Things that are sometimes a bummer:
- out of date declarations files for third-party libs
- I've had a few hard to figure out issues with source maps not working, at this point the solution to which is just "use Chrome"

At first I suspected that the fact that typings are bolted on would lead to a bunch of goofy workarounds or problems. And it does take a hot minute to get used to some of the ambiguities of compile-time vs run-time typing. But in the end I feel like the flexibility allowed by the underlying language being untyped is actually pretty useful. It lets you choose where you want to be very specific and also where you want to avoid painful overhead when writing code if it's not valuable.

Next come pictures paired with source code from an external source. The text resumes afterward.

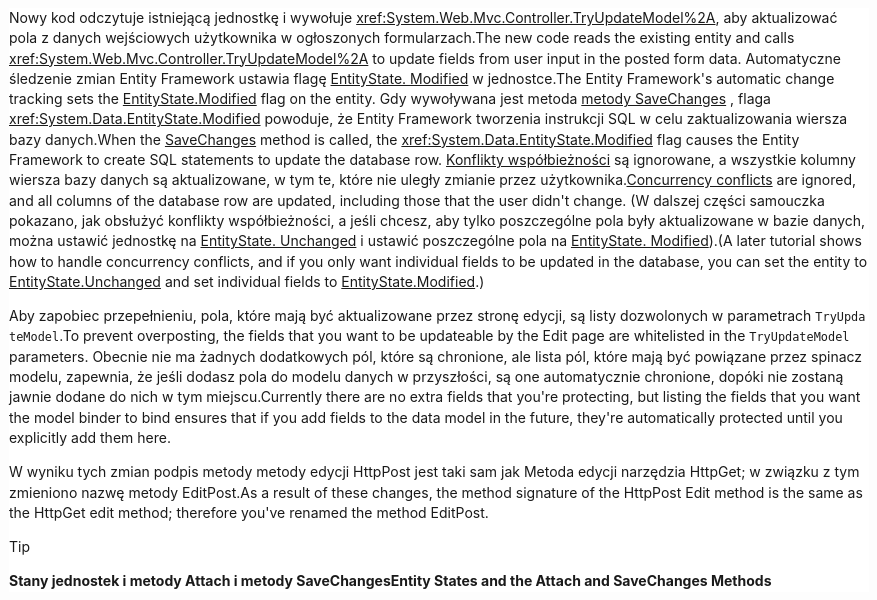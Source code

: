   <span data-ttu-id="73e6e-205">Nowy kod odczytuje istniejącą jednostkę i wywołuje <xref:System.Web.Mvc.Controller.TryUpdateModel%2A>, aby aktualizować pola z danych wejściowych użytkownika w ogłoszonych formularzach.</span><span class="sxs-lookup"><span data-stu-id="73e6e-205">The new code reads the existing entity and calls <xref:System.Web.Mvc.Controller.TryUpdateModel%2A> to update fields from user input in the posted form data.</span></span> <span data-ttu-id="73e6e-206">Automatyczne śledzenie zmian Entity Framework ustawia flagę [EntityState. Modified](<xref:System.Data.EntityState.Modified>) w jednostce.</span><span class="sxs-lookup"><span data-stu-id="73e6e-206">The Entity Framework's automatic change tracking sets the [EntityState.Modified](<xref:System.Data.EntityState.Modified>) flag on the entity.</span></span> <span data-ttu-id="73e6e-207">Gdy wywoływana jest metoda [metody SaveChanges](https://msdn.microsoft.com/library/system.data.entity.dbcontext.savechanges(v=VS.103).aspx) , flaga <xref:System.Data.EntityState.Modified> powoduje, że Entity Framework tworzenia instrukcji SQL w celu zaktualizowania wiersza bazy danych.</span><span class="sxs-lookup"><span data-stu-id="73e6e-207">When the [SaveChanges](https://msdn.microsoft.com/library/system.data.entity.dbcontext.savechanges(v=VS.103).aspx) method is called, the <xref:System.Data.EntityState.Modified> flag causes the Entity Framework to create SQL statements to update the database row.</span></span> <span data-ttu-id="73e6e-208">[Konflikty współbieżności](handling-concurrency-with-the-entity-framework-in-an-asp-net-mvc-application.md) są ignorowane, a wszystkie kolumny wiersza bazy danych są aktualizowane, w tym te, które nie uległy zmianie przez użytkownika.</span><span class="sxs-lookup"><span data-stu-id="73e6e-208">[Concurrency conflicts](handling-concurrency-with-the-entity-framework-in-an-asp-net-mvc-application.md) are ignored, and all columns of the database row are updated, including those that the user didn't change.</span></span> <span data-ttu-id="73e6e-209">(W dalszej części samouczka pokazano, jak obsłużyć konflikty współbieżności, a jeśli chcesz, aby tylko poszczególne pola były aktualizowane w bazie danych, można ustawić jednostkę na [EntityState. Unchanged](<xref:System.Data.EntityState.Unchanged>) i ustawić poszczególne pola na [EntityState. Modified](<xref:System.Data.EntityState.Modified>)).</span><span class="sxs-lookup"><span data-stu-id="73e6e-209">(A later tutorial shows how to handle concurrency conflicts, and if you only want individual fields to be updated in the database, you can set the entity to [EntityState.Unchanged](<xref:System.Data.EntityState.Unchanged>) and set individual fields to [EntityState.Modified](<xref:System.Data.EntityState.Modified>).)</span></span>

   <span data-ttu-id="73e6e-210">Aby zapobiec przepełnieniu, pola, które mają być aktualizowane przez stronę edycji, są listy dozwolonych w parametrach `TryUpdateModel`.</span><span class="sxs-lookup"><span data-stu-id="73e6e-210">To prevent overposting, the fields that you want to be updateable by the Edit page are whitelisted in the `TryUpdateModel` parameters.</span></span> <span data-ttu-id="73e6e-211">Obecnie nie ma żadnych dodatkowych pól, które są chronione, ale lista pól, które mają być powiązane przez spinacz modelu, zapewnia, że jeśli dodasz pola do modelu danych w przyszłości, są one automatycznie chronione, dopóki nie zostaną jawnie dodane do nich w tym miejscu.</span><span class="sxs-lookup"><span data-stu-id="73e6e-211">Currently there are no extra fields that you're protecting, but listing the fields that you want the model binder to bind ensures that if you add fields to the data model in the future, they're automatically protected until you explicitly add them here.</span></span>

   <span data-ttu-id="73e6e-212">W wyniku tych zmian podpis metody metody edycji HttpPost jest taki sam jak Metoda edycji narzędzia HttpGet; w związku z tym zmieniono nazwę metody EditPost.</span><span class="sxs-lookup"><span data-stu-id="73e6e-212">As a result of these changes, the method signature of the HttpPost Edit method is the same as the HttpGet edit method; therefore you've renamed the method EditPost.</span></span>

   > [!TIP]
   >
   > <span data-ttu-id="73e6e-213">**Stany jednostek i metody Attach i metody SaveChanges**</span><span class="sxs-lookup"><span data-stu-id="73e6e-213">**Entity States and the Attach and SaveChanges Methods**</span></span>
   >
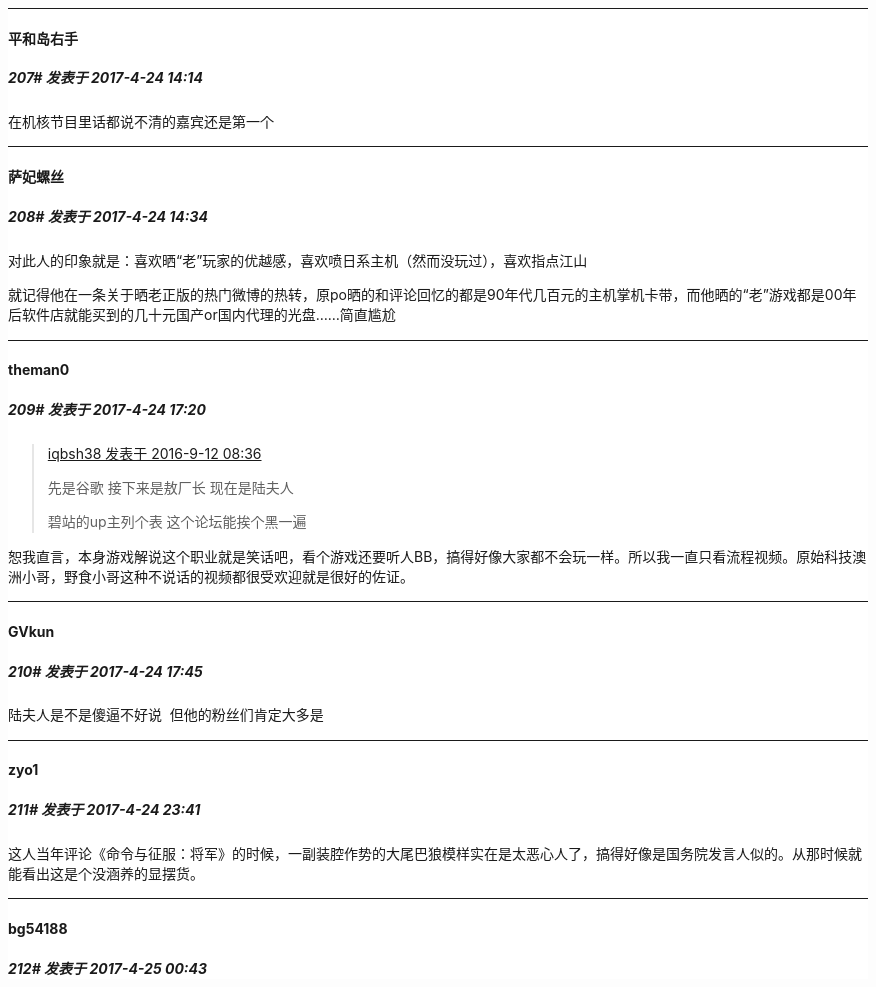 
-----

####  平和岛右手  
##### 207#       发表于 2017-4-24 14:14


在机核节目里话都说不清的嘉宾还是第一个 


-----

####  萨妃螺丝  
##### 208#       发表于 2017-4-24 14:34


对此人的印象就是：喜欢晒“老”玩家的优越感，喜欢喷日系主机（然而没玩过），喜欢指点江山

就记得他在一条关于晒老正版的热门微博的热转，原po晒的和评论回忆的都是90年代几百元的主机掌机卡带，而他晒的“老”游戏都是00年后软件店就能买到的几十元国产or国内代理的光盘……简直尴尬


-----

####  theman0  
##### 209#       发表于 2017-4-24 17:20


<blockquote><a href="httphttps://bbs.saraba1st.com/2b/forum.php?mod=redirect&amp;goto=findpost&amp;pid=33551648&amp;ptid=1331653" target="_blank">iqbsh38 发表于 2016-9-12 08:36</a>

先是谷歌 接下来是敖厂长 现在是陆夫人

碧站的up主列个表 这个论坛能挨个黑一遍</blockquote>
恕我直言，本身游戏解说这个职业就是笑话吧，看个游戏还要听人BB，搞得好像大家都不会玩一样。所以我一直只看流程视频。原始科技澳洲小哥，野食小哥这种不说话的视频都很受欢迎就是很好的佐证。


-----

####  GVkun  
##### 210#       发表于 2017-4-24 17:45


陆夫人是不是傻逼不好说  但他的粉丝们肯定大多是


-----

####  zyo1  
##### 211#       发表于 2017-4-24 23:41


这人当年评论《命令与征服：将军》的时候，一副装腔作势的大尾巴狼模样实在是太恶心人了，搞得好像是国务院发言人似的。从那时候就能看出这是个没涵养的显摆货。


-----

####  bg54188  
##### 212#       发表于 2017-4-25 00:43

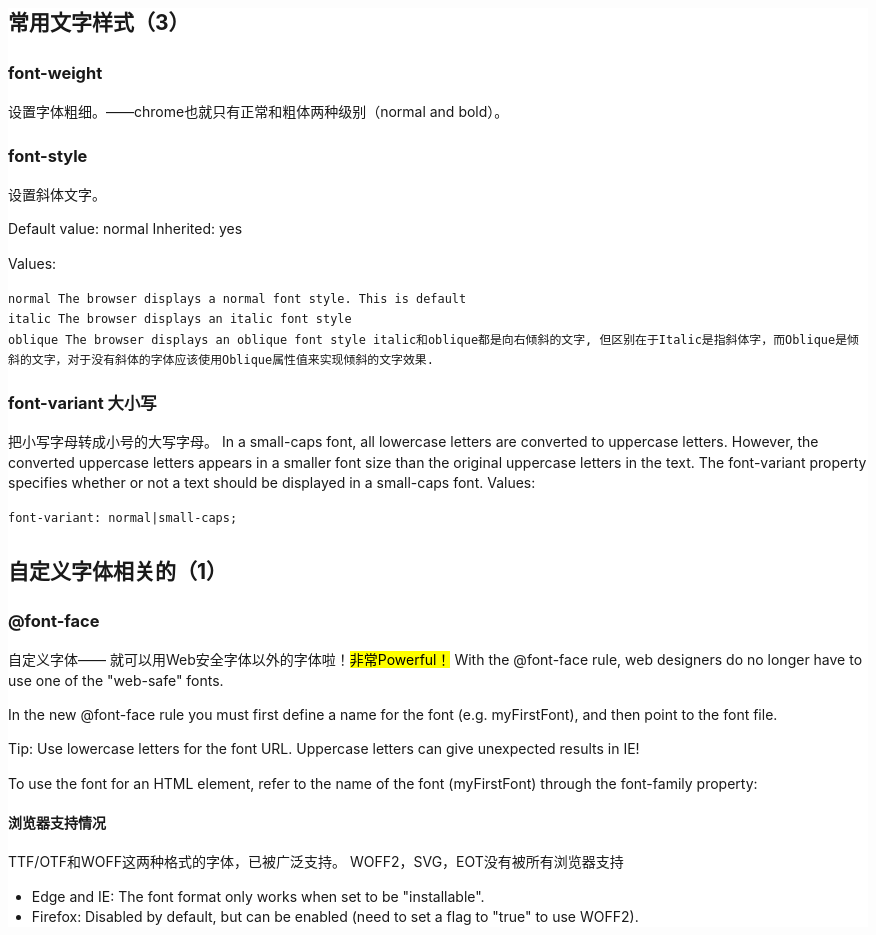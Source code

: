 
## 常用文字样式（3）
### font-weight
设置字体粗细。——chrome也就只有正常和粗体两种级别（normal and bold）。


### font-style
设置斜体文字。


Default value: normal
Inherited: yes


Values:
```
normal The browser displays a normal font style. This is default
italic The browser displays an italic font style
oblique The browser displays an oblique font style italic和oblique都是向右倾斜的文字, 但区别在于Italic是指斜体字，而Oblique是倾斜的文字，对于没有斜体的字体应该使用Oblique属性值来实现倾斜的文字效果.
```
### font-variant 大小写
把小写字母转成小号的大写字母。
In a small-caps font, all lowercase letters are converted to uppercase letters. However, the converted uppercase letters appears in a smaller font size than the original uppercase letters in the text.
The font-variant property specifies whether or not a text should be displayed in a small-caps font.
Values:
```
font-variant: normal|small-caps;
```


## 自定义字体相关的（1）
### @font-face
自定义字体—— 就可以用Web安全字体以外的字体啦！<mark>非常Powerful！</mark>
With the @font-face rule, web designers do no longer have to use one of the "web-safe" fonts.


In the new @font-face rule you must first define a name for the font (e.g. myFirstFont), and then point to the font file.


Tip: Use lowercase letters for the font URL. Uppercase letters can give unexpected results in IE!


To use the font for an HTML element, refer to the name of the font (myFirstFont) through the font-family property:


#### 浏览器支持情况
TTF/OTF和WOFF这两种格式的字体，已被广泛支持。
WOFF2，SVG，EOT没有被所有浏览器支持
* Edge and IE: The font format only works when set to be "installable".
* Firefox: Disabled by default, but can be enabled (need to set a flag to "true" to use WOFF2).
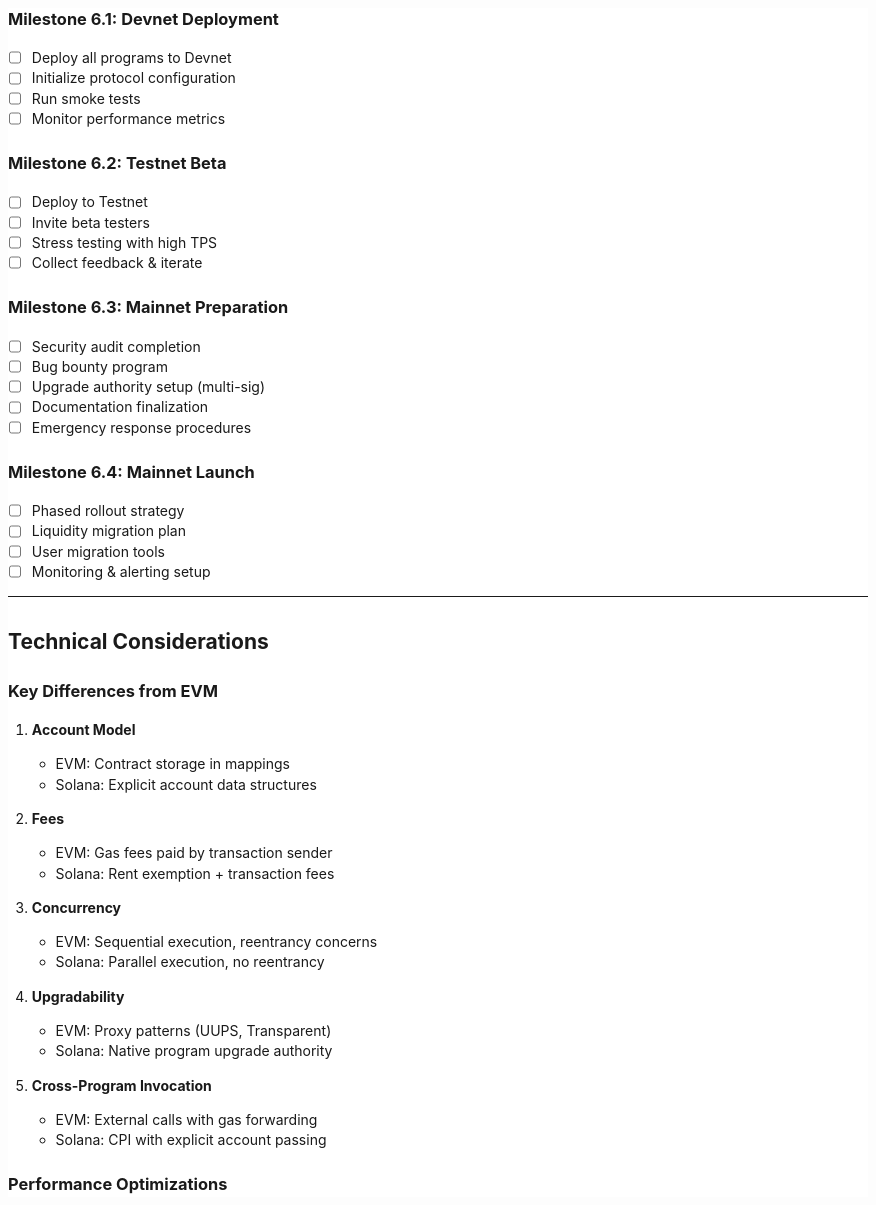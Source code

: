 ### Milestone 6.1: Devnet Deployment
- [ ] Deploy all programs to Devnet
- [ ] Initialize protocol configuration
- [ ] Run smoke tests
- [ ] Monitor performance metrics

### Milestone 6.2: Testnet Beta
- [ ] Deploy to Testnet
- [ ] Invite beta testers
- [ ] Stress testing with high TPS
- [ ] Collect feedback & iterate

### Milestone 6.3: Mainnet Preparation
- [ ] Security audit completion
- [ ] Bug bounty program
- [ ] Upgrade authority setup (multi-sig)
- [ ] Documentation finalization
- [ ] Emergency response procedures

### Milestone 6.4: Mainnet Launch
- [ ] Phased rollout strategy
- [ ] Liquidity migration plan
- [ ] User migration tools
- [ ] Monitoring & alerting setup

---

## Technical Considerations

### Key Differences from EVM

1. **Account Model**
   - EVM: Contract storage in mappings
   - Solana: Explicit account data structures

2. **Fees**
   - EVM: Gas fees paid by transaction sender
   - Solana: Rent exemption + transaction fees

3. **Concurrency**
   - EVM: Sequential execution, reentrancy concerns
   - Solana: Parallel execution, no reentrancy

4. **Upgradability**
   - EVM: Proxy patterns (UUPS, Transparent)
   - Solana: Native program upgrade authority

5. **Cross-Program Invocation**
   - EVM: External calls with gas forwarding
   - Solana: CPI with explicit account passing

### Performance Optimizations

With decorators I've been able to fairly simply build an extensible data model layer that serializes/deserializes JSON from an API endpoint into class instances where stuff like inflating local DateTime objects, skewing to the user's timezone, handling metadata, and other assorted goodness is really easy, so I'm enjoying decorators mostly as a way to do mixins, but there are some useful traits of property decorators that goes beyond some other simpler types of mixins. There are a few things about decorator metadata that I wish they would do slightly differently but it's been very useful, and we have to use that feature for angular anyway.

Some of the things I'm enjoying for front-end dev specifically probably rely on the confluence of webpack+typescript, more than typescript by itself, also.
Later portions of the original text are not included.